## Your task
Each line of the data below that carries the word "中国法治路漫漫" needs to be copied.

## Data section
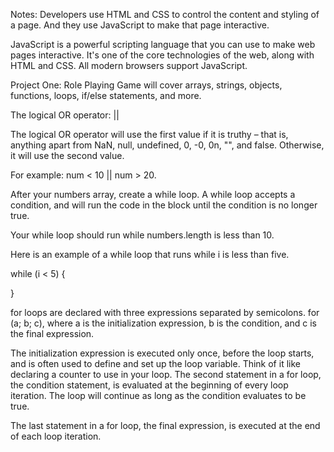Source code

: Notes:
Developers use HTML and CSS to control the content and styling of a page. And they use JavaScript to make that page interactive.

JavaScript is a powerful scripting language that you can use to make web pages interactive. It's one of the core technologies of the web, along with HTML and CSS. All modern browsers support JavaScript.

Project One: Role Playing Game will cover arrays, strings, objects, functions, loops, if/else statements, and more. 

The logical OR operator: || 

The logical OR operator will use the first value if it is truthy – that is, anything apart from NaN, null, undefined, 0, -0, 0n, "", and false. Otherwise, it will use the second value.

For example: num < 10 || num > 20.

After your numbers array, create a while loop. A while loop accepts a condition, and will run the code in the block until the condition is no longer true.

Your while loop should run while numbers.length is less than 10.

Here is an example of a while loop that runs while i is less than five.

while (i < 5) {

}


for loops are declared with three expressions separated by semicolons. for (a; b; c), where a is the initialization expression, b is the condition, and c is the final expression.

The initialization expression is executed only once, before the loop starts, and is often used to define and set up the loop variable. Think of it like declaring a counter to use in your loop.
The second statement in a for loop, the condition statement, is evaluated at the beginning of every loop iteration. The loop will continue as long as the condition evaluates to be true.

The last statement in a for loop, the final expression, is executed at the end of each loop iteration.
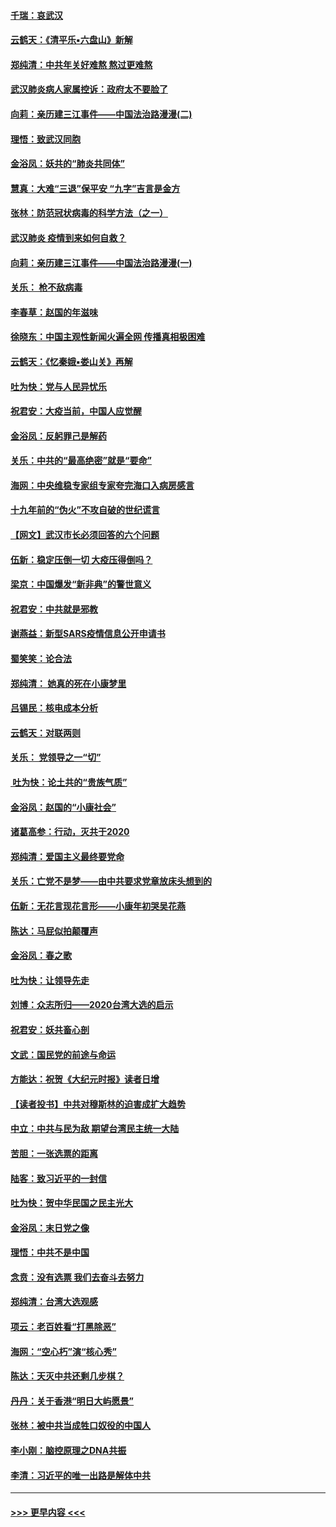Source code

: #### [千瑞：哀武汉](../pages/nsc993/n11833647.md?t=01310744) 
#### [云鹤天：《清平乐▪六盘山》新解](../pages/nsc993/n11833611.md?t=01310744) 
#### [郑纯清：中共年关好难熬 熬过更难熬](../pages/nsc993/n11833489.md?t=01310744) 
#### [武汉肺炎病人家属控诉：政府太不要脸了](../pages/nsc993/n11833205.md?t=01310744) 
#### [向莉：亲历建三江事件——中国法治路漫漫(二)](../pages/nsc993/n11829102.md?t=01310744) 
#### [理悟：致武汉同胞](../pages/nsc993/n11831522.md?t=01310744) 
#### [金浴凤：妖共的“肺炎共同体”](../pages/nsc993/n11829448.md?t=01310744) 
#### [慧真：大难“三退”保平安 “九字”吉言是金方](../pages/nsc993/n11829501.md?t=01310744) 
#### [张林：防范冠状病毒的科学方法（之一）](../pages/nsc993/n11828618.md?t=01310744) 
#### [武汉肺炎 疫情到来如何自救？](../pages/nsc993/n11827632.md?t=01310744) 
#### [向莉：亲历建三江事件——中国法治路漫漫(一)](../pages/nsc993/n11827190.md?t=01310744) 
#### [关乐： 枪不敌病毒](../pages/nsc993/n11826746.md?t=01310744) 
#### [李春草：赵国的年滋味](../pages/nsc993/n11826321.md?t=01310744) 
#### [徐晓东：中国主观性新闻火遍全网 传播真相极困难](../pages/nsc993/n11826508.md?t=01310744) 
#### [云鹤天：《忆秦娥▪娄山关》再解](../pages/nsc993/n11824682.md?t=01310744) 
#### [吐为快：党与人民异忧乐](../pages/nsc993/n11824660.md?t=01310744) 
#### [祝君安：大疫当前，中国人应觉醒](../pages/nsc993/n11821946.md?t=01310744) 
#### [金浴凤：反躬罪己是解药](../pages/nsc993/n11820280.md?t=01310744) 
#### [关乐：中共的“最高绝密”就是“要命”](../pages/nsc993/n11816946.md?t=01310744) 
#### [海网：中央维稳专家组专家夸完海口入病房感言](../pages/nsc993/n11815138.md?t=01310744) 
#### [十九年前的“伪火”不攻自破的世纪谎言](../pages/nsc993/n11813238.md?t=01310744) 
#### [【网文】武汉市长必须回答的六个问题](../pages/nsc993/n11813848.md?t=01310744) 
#### [伍新：稳定压倒一切 大疫压得倒吗？](../pages/nsc993/n11812634.md?t=01310744) 
#### [梁京：中国爆发“新非典”的警世意义](../pages/nsc993/n11812554.md?t=01310744) 
#### [祝君安：中共就是邪教](../pages/nsc993/n11812431.md?t=01310744) 
#### [谢燕益：新型SARS疫情信息公开申请书](../pages/nsc993/n11808840.md?t=01310744) 
#### [蜀笑笑：论合法](../pages/nsc993/n11808064.md?t=01310744) 
#### [郑纯清： 她真的死在小康梦里](../pages/nsc993/n11806623.md?t=01310744) 
#### [吕锡民：核电成本分析](../pages/nsc993/n11806284.md?t=01310744) 
#### [云鹤天：对联两则](../pages/nsc993/n11805957.md?t=01310744) 
#### [关乐： 党领导之一“切”](../pages/nsc993/n11804505.md?t=01310744) 
#### [ 吐为快：论土共的“贵族气质”](../pages/nsc993/n11804490.md?t=01310744) 
#### [金浴凤：赵国的“小康社会”](../pages/nsc993/n11804452.md?t=01310744) 
#### [诸葛高参：行动，灭共于2020](../pages/nsc993/n11804120.md?t=01310744) 
#### [郑纯清：爱国主义最终要党命](../pages/nsc993/n11802197.md?t=01310744) 
#### [关乐：亡党不是梦——由中共要求党章放床头想到的](../pages/nsc993/n11802156.md?t=01310744) 
#### [伍新：无花言现花言形——小康年初哭吴花燕](../pages/nsc993/n11800044.md?t=01310744) 
#### [陈达：马屁似拍颠覆声](../pages/nsc993/n11800010.md?t=01310744) 
#### [金浴凤：春之歌](../pages/nsc993/n11797687.md?t=01310744) 
#### [吐为快：让领导先走](../pages/nsc993/n11797512.md?t=01310744) 
#### [刘博：众志所归——2020台湾大选的启示](../pages/nsc993/n11796878.md?t=01310744) 
#### [祝君安：妖共畜心剖](../pages/nsc993/n11794273.md?t=01310744) 
#### [文武：国民党的前途与命运](../pages/nsc993/n11794198.md?t=01310744) 
#### [方能达：祝贺《大纪元时报》读者日增](../pages/nsc993/n11793807.md?t=01310744) 
#### [【读者投书】中共对穆斯林的迫害成扩大趋势](../pages/nsc993/n11791371.md?t=01310744) 
#### [中立：中共与民为敌 期望台湾民主统一大陆](../pages/nsc993/n11790392.md?t=01310744) 
#### [苦胆：一张选票的距离](../pages/nsc993/n11788914.md?t=01310744) 
#### [陆客：致习近平的一封信](../pages/nsc993/n11788867.md?t=01310744) 
#### [吐为快：贺中华民国之民主光大](../pages/nsc993/n11788618.md?t=01310744) 
#### [金浴凤：末日党之像](../pages/nsc993/n11787475.md?t=01310744) 
#### [理悟：中共不是中国](../pages/nsc993/n11787463.md?t=01310744) 
#### [念贲：没有选票  我们去奋斗去努力](../pages/nsc993/n11787398.md?t=01310744) 
#### [郑纯清：台湾大选观感](../pages/nsc993/n11786210.md?t=01310744) 
#### [项云：老百姓看“打黑除恶”](../pages/nsc993/n11785398.md?t=01310744) 
#### [海网：“空心朽”演“核心秀”](../pages/nsc993/n11783874.md?t=01310744) 
#### [陈达：天灭中共还剩几步棋？](../pages/nsc993/n11783719.md?t=01310744) 
#### [丹丹：关于香港“明日大屿愿景”](../pages/nsc993/n11783273.md?t=01310744) 
#### [张林：被中共当成牲口奴役的中国人](../pages/nsc993/n11782397.md?t=01310744) 
#### [李小刚：脑控原理之DNA共振](../pages/nsc993/n11780962.md?t=01310744) 
#### [李清：习近平的唯一出路是解体中共](../pages/nsc993/n11780866.md?t=01310744) 

----
#### [ >>> 更早内容 <<< ](../indexes/nsc993-earlier.md)
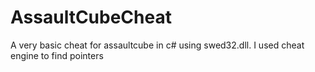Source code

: # AssaultCubeCheat
A very basic cheat for assaultcube in c# using swed32.dll. I used cheat engine to find pointers
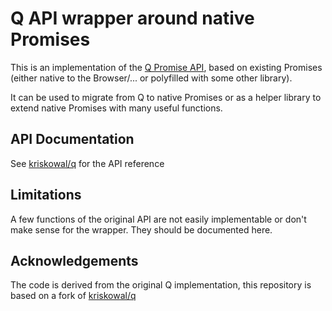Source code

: # Q API wrapper around native Promises

This is an implementation of the [Q Promise API][Q],
based on existing Promises (either native to the Browser/... or
polyfilled with some other library).

It can be used to migrate from Q to native Promises or as a helper
library to extend native Promises with many useful functions.

## API Documentation

See [kriskowal/q][Q] for the API reference

## Limitations

A few functions of the original API are not easily implementable or
don't make sense for the wrapper. They should be documented here.

## Acknowledgements

The code is derived from the original Q implementation,
this repository is based on a fork of [kriskowal/q][Q]

 [Q]: https://github.com/kriskowal/q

## Answer to this task
#### [向莉：亲历建三江事件——中国法治路漫漫(二)](../pages/nsc993/n11829102.md?t=01310744) 
#### [向莉：亲历建三江事件——中国法治路漫漫(一)](../pages/nsc993/n11827190.md?t=01310744) 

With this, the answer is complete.